I read this statement with great interest. At Community Impact Bucks we see and support many charities – and I think we are the type of organisation that Sam Younger was suggesting donors should support. There are 2,500 registered charities in Bucks, and more unregistered “groups” doing charity work, hundreds of Community Interest Companies – and they come in all shapes and sizes. Most have a turnover of less than £25,000 and many do similar things or support similar areas to each other. In some sectors they are falling over themselves. And the number is growing, with at least a dozen setting up in Buckinghamshire since January.
So is it a good thing to have so many charities? Should they be culled? Forced to merge to improve efficiencies? Paul Palmer (Professor Paul Palmer is the Director of the Centre for Charity Effectiveness at the Cass Business School, City University London) writing the Civil Society Blog comments on this point. He argued that each charity has its own administration, and other costs, and shouldn’t they get together and merge in order to keep administration costs down? Paul even questions trustee expenses. Fewer charities; fewer trustees!
He really does have a point, when considering the situation dispassionately… However, if the charity sector is driven by anything it is passion! Napoleon or Adam Smith (take your pick it is attributed to both!) said that we are a nation of shop keepers, and he/they may be right, but it’s not about keeping shop. We are not a nation driven by retail, that’s not why we are a nation of shop keepers …. it’s about owning our own shop, championing our own shop, innovating our own shop. We are nation of people who think we can do it for ourselves, and we think we can do it better.
When people start a charity they usually do so because they feel frustrated that something is wrong in society and they have a way of putting it right, or that they simply must do something to make a bad situation better for others. They really believe that they are the only people who can! Arrogant… Impulsive… Courageous… Yes, all these attributes are true, but are these adventurers also collaborative? Not sure. Many people who run charities put their lives into making things work for their beneficiaries – the sick, poor, children, disaffected – as well as spreading passion in sport, music and the arts. The urge that drives individuals to set up their own “shop”, or charity, is the same passion that drives them to elicit support from volunteers, to persuade business to support their cause and to stand in the rain and collect coins. Would that passion still exist if they were forced to join the more successful organisation that had similar aims? Would they be as driven if they were not the owner, if they did not feel that sense of responsibility? I think not.

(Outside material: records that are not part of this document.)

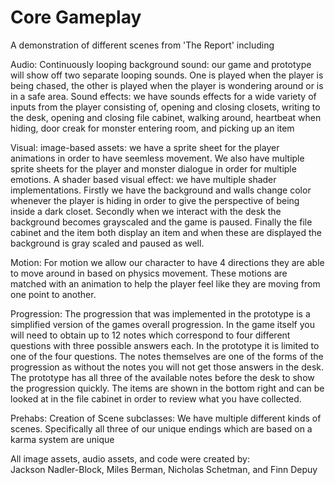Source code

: # Core Gameplay
A demonstration of different scenes from 'The Report' including  

Audio:
    Continuously looping background sound: our game and prototype will show off two separate looping sounds. One is played when the player is being chased, the other is played when the player is wondering around or is in a safe area.
    Sound effects: we have sounds effects for a wide variety of inputs from the player consisting of, opening and closing closets, writing to the desk, opening and closing file cabinet, walking around, heartbeat when hiding, door creak for monster entering room, and picking up an item

Visual:
    image-based assets: we have a sprite sheet for the player animations in order to have seemless movement. We also have multiple sprite sheets for the player and monster dialogue in order for multiple emotions.
    A shader based visual effect: we have multiple shader implementations. Firstly we have the background and walls change color whenever the player is hiding in order to give the perspective of being inside a dark closet. Secondly when we interact with the desk the background becomes grayscaled and the game is paused. Finally the file cabinet and the item both display an item and when these are displayed the background is gray scaled and paused as well.

Motion:
    For motion we allow our character to have 4 directions they are able to move around in based on physics movement. These motions are matched with an animation to help the player feel like they are moving from one point to another.

Progression:
    The progression that was implemented in the prototype is a simplified version of the games overall progression. In the game itself you will need to obtain up to 12 notes which correspond to four different questions with three possible answers each. In the prototype it is limited to one of the four questions. The notes themselves are one of the forms of the progression as without the notes you will not get those answers in the desk. The prototype has all three of the available notes before the desk to show the progression quickly. The items are shown in the bottom right and can be looked at in the file cabinet in order to review what you have collected.

Prehabs:
    Creation of Scene subclasses: We have multiple different kinds of scenes. Specifically all three of our unique endings which are based on a karma system are unique



All image assets, audio assets, and code were created by:  
Jackson Nadler-Block, Miles Berman, Nicholas Schetman, and Finn Depuy
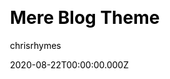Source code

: ---
title: Mere Blog Theme
github: https://github.com/chrisrhymes/mere-blog-theme
demo: https://www.csrhymes.com/mere-blog-theme/
author: chrisrhymes
date: 2020-08-22T00:00:00.000Z
ssg:
  - Jekyll
cms:
  - No CMS
css:
  - Bulma
archetype:
  - Blog
description: >-
  Mere is a minimal and simple blog theme, and nothing more, for use with Jekyll
  and GitHub Pages.
stale: false
---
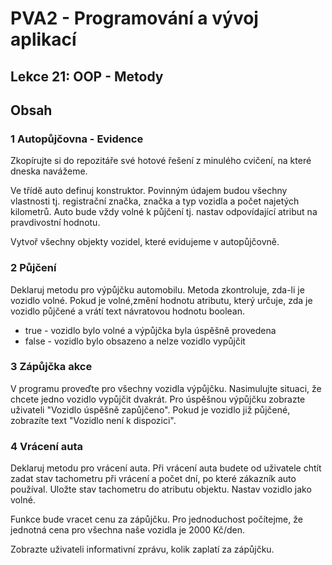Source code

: # PVA2 - Programování a vývoj aplikací
## Lekce 21: OOP - Metody

## Obsah



### 1 Autopůjčovna - Evidence
Zkopírujte si do repozitáře své hotové řešení z minulého cvičení, na které dneska navážeme.

Ve třídě auto definuj konstruktor. Povinným údajem budou všechny vlastnosti tj. registrační značka, značka a typ vozidla a počet najetých kilometrů. Auto bude vždy volné k půjčení tj. nastav odpovídající atribut na pravdivostní hodnotu.

Vytvoř všechny objekty vozidel, které evidujeme v autopůjčovně.

### 2 Půjčení
Deklaruj metodu pro výpůjčku automobilu. Metoda zkontroluje, zda-li je vozidlo volné. Pokud je volné,změní hodnotu atributu, který určuje, zda je vozidlo půjčené a vrátí text návratovou hodnotu boolean. 

- true - vozidlo bylo volné a výpůjčka byla úspěšně provedena
- false - vozidlo bylo obsazeno a nelze vozidlo vypůjčit

### 3 Zápůjčka akce
V programu proveďte pro všechny vozidla výpůjčku. Nasimulujte situaci, že chcete jedno vozidlo vypůjčit dvakrát.
Pro úspěšnou výpůjčku zobrazte uživateli "Vozidlo úspěšně zapůjčeno". Pokud je vozidlo již půjčené, zobrazíte text "Vozidlo není k dispozici".

### 4 Vrácení auta
Deklaruj metodu pro vrácení auta. Při vrácení auta budete od uživatele chtít zadat stav tachometru při vrácení a počet dní, po které zákazník auto používal. Uložte stav tachometru do atributu objektu. Nastav vozidlo jako volné.

Funkce bude vracet cenu za zápůjčku. Pro jednoduchost počítejme, že jednotná cena pro všechna naše vozidla je 2000 Kč/den.

Zobrazte uživateli informativní zprávu, kolik zaplatí za zápůjčku.

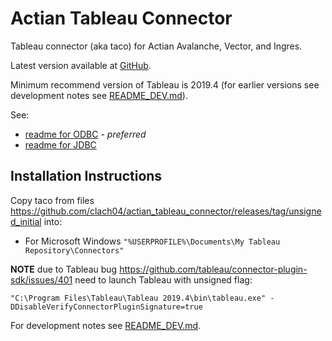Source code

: # Actian Tableau Connector

Tableau connector (aka taco) for Actian Avalanche, Vector, and Ingres.

Latest version available at [GitHub](https://github.com/clach04/actian_tableau_connector).

Minimum recommend version of Tableau is 2019.4 (for earlier versions see development notes see [README_DEV.md](README_DEV.md)).

See:

  * [readme for ODBC](actian_odbc/README.md) - *preferred*
  * [readme for JDBC](actian_jdbc/README.md)


## Installation Instructions

Copy taco from files https://github.com/clach04/actian_tableau_connector/releases/tag/unsigned_initial into:

  * For Microsoft Windows `"%USERPROFILE%\Documents\My Tableau Repository\Connectors"`
 
**NOTE** due to Tableau bug https://github.com/tableau/connector-plugin-sdk/issues/401 need to launch Tableau with unsigned flag:

    "C:\Program Files\Tableau\Tableau 2019.4\bin\tableau.exe" -DDisableVerifyConnectorPluginSignature=true

For development notes see [README_DEV.md](README_DEV.md).
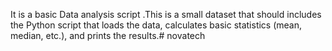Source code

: It is a basic Data analysis script .This is a small dataset that should includes the Python script that loads the data, calculates basic statistics (mean, median, etc.), and
prints the results.# novatech
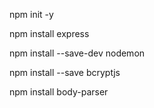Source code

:
npm init -y 

npm install express

npm install --save-dev nodemon

npm install --save bcryptjs

npm install body-parser



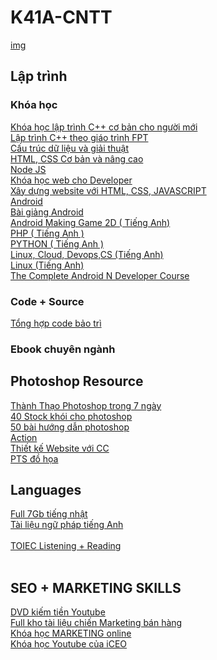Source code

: # K41A-CNTT
[img](http://i.imgur.com/bFZjxhU.jpg)
## Lập trình
### Khóa học
[Khóa học lập trình C++ cơ bản cho người mới](https://drive.google.com/open?id=0B7ko2dE1jBIZNzRnNTFIaW5oTWc)
</br>
[Lập trình C++ theo giáo trình FPT](https://drive.google.com/open?id=0B8gLpY1Bx6geX3lrajB0YWJvbEU)
</br>
[Cấu trúc dữ liệu và giải thuật](https://drive.google.com/open?id=0B4fU5__VXkIkbG5NYS1HV013bm8)
</br>
[HTML, CSS Cơ bản và nâng cao](https://drive.google.com/open?id=0B3IBGmbtuBuKN3RCN2d3SVBOMVU)
</br>
[Node JS](https://drive.google.com/open?id=0B4fU5__VXkIkcGVSMGpJZDN6LUU)
</br>
[Khóa học web cho Developer](https://drive.google.com/open?id=0B2fgn1d3MKNhalhLb2s5REczYTA)
</br>
[Xây dựng website với HTML, CSS, JAVASCRIPT](https://drive.google.com/open?id=0B0V7wc0waBhXMjBkOEZfOWRHaWc)
</br>
[Android](https://drive.google.com/open?id=0B5sF4Deygw4SVHlreGdua3ZHQUk)
</br>
[Bài giảng Android](https://drive.google.com/open?id=0B6XdA1Pj4hbJaUVrdVlWYkRXb0E)
</br>
[Android Making Game 2D ( Tiếng Anh)](https://drive.google.com/open?id=0B6RiB8cVZQhmNFNEbWNubEMwQ3c)
</br>
[PHP ( Tiếng Anh )](https://drive.google.com/open?id=0ByWO0aO1eI_MbExXU3JXZWNZZGM)
</br>
[PYTHON ( Tiếng Anh ) ](https://drive.google.com/open?id=0ByWO0aO1eI_MQzRhNXJocjgzczQ)
</br>
[Linux, Cloud, Devops,CS (Tiếng Anh)](https://drive.google.com/open?id=0ByWO0aO1eI_Md0RwS1RzbWlHUWM)
</br>
[Linux (Tiếng Anh)](https://drive.google.com/open?id=0ByWO0aO1eI_Md0RwS1RzbWlHUWM)
</br>
[The Complete Android N Developer Course](https://drive.google.com/open?id=0B2bhD8pA3bbDSlVORjdoNy1oTVk)
</br>
### Code + Source
[Tổng hợp code bảo trì](https://drive.google.com/open?id=0B1vM-g4MVgnRTnIwT2RxcWNBaVU)
### Ebook chuyên ngành

## Photoshop Resource
[Thành Thạo Photoshop trong 7 ngày](https://drive.google.com/open?id=0B7_qLHAxvTkYOHNDOXh3OU5xVEE)
</br>
[40 Stock khói cho photoshop](https://drive.google.com/open?id=0B5sF4Deygw4SMVl2SXJsdGJKczA)
</br>
[50 bài hướng dẫn photoshop](https://drive.google.com/open?id=0B8LEXdy_V7joTzlha2pLRFpGT2s)
</br>
[Action](https://drive.google.com/open?id=0B5sF4Deygw4SVHlreGdua3ZHQUk)
</br>
[Thiết kế Website với CC](https://drive.google.com/open?id=0BxWzdKuyBcavd2pNa0xGM2RzZlk)
</br>
[PTS đồ họa](https://drive.google.com/open?id=0B8SeNfSA8dK3MVloU2Y5VkVoN2M)
## Languages
[Full 7Gb tiếng nhật](https://drive.google.com/open?id=0B7-XLxEYdD96WEMzZFNzQUk1RlU)
</br>
[Tài liệu ngữ pháp tiếng Anh](https://drive.google.com/open?id=0B0P98bMjL3wvblJFLTNVdmhZdGM)   
</br>
[TOIEC Listening + Reading](https://drive.google.com/open?id=0B5j71HR-ZBVlVnRuWE90MTA0RzQ)  
</br>          
## SEO + MARKETING SKILLS
[DVD kiếm tiền Youtube](https://drive.google.com/open?id=0B0lvZTHndH6Ma1JWR3M2VV9FYXM)
</br>
[Full kho tài liệu chiến Marketing bán hàng](https://drive.google.com/open?id=0B4fNGIPGYfkMejRhdnNudlloMHM)
</br>
[Khóa học MARKETING online](https://drive.google.com/open?id=0B_7w1kPnxhJaWFN2Rmo4WVNSYWM)
</br>
[Khóa học Youtube của iCEO](https://drive.google.com/open?id=0B3xE3_Qmju9celhDR21FQ3JraTg)
</br>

Like small businesses, charities can fail, go out of business or, simply, the driving forces get tired and lose the necessary drive to keep going. But while they are operating, often on a shoe string, they are, very often, doing great work. As for value for money the measures are complex but £’s given to most charities can create £100’s of impact through volunteer time that would not otherwise exist.
In short some charities can be a bit inefficient, amateur and make mistakes – but so can business and, believe it or not, so can Government. So I would say…. yes let’s encourage mergers, increased efficiency, business and marketing expertise and help these organisations where help can be given – in training, support with managing accounts, trading and governance – let’s help (at Community Impact Bucks that is what we do!). And where efficiencies can be made with charity leaders working together to solve problems then yes, let’s help them to do so – but let’s not kill the passion that drives these courageous champions by forcing them to donate their funds and efforts to another organisation that was there first or seems to be doing things better. If there are too many charities now then, given the level of funding cuts on the horizon, people will choose to support the most efficient and the others, however well meaning, will simply run out of funds or energy and close down. But until then Vive le shop keeper! Vive le small business owner! …. and Vive le small charity leader!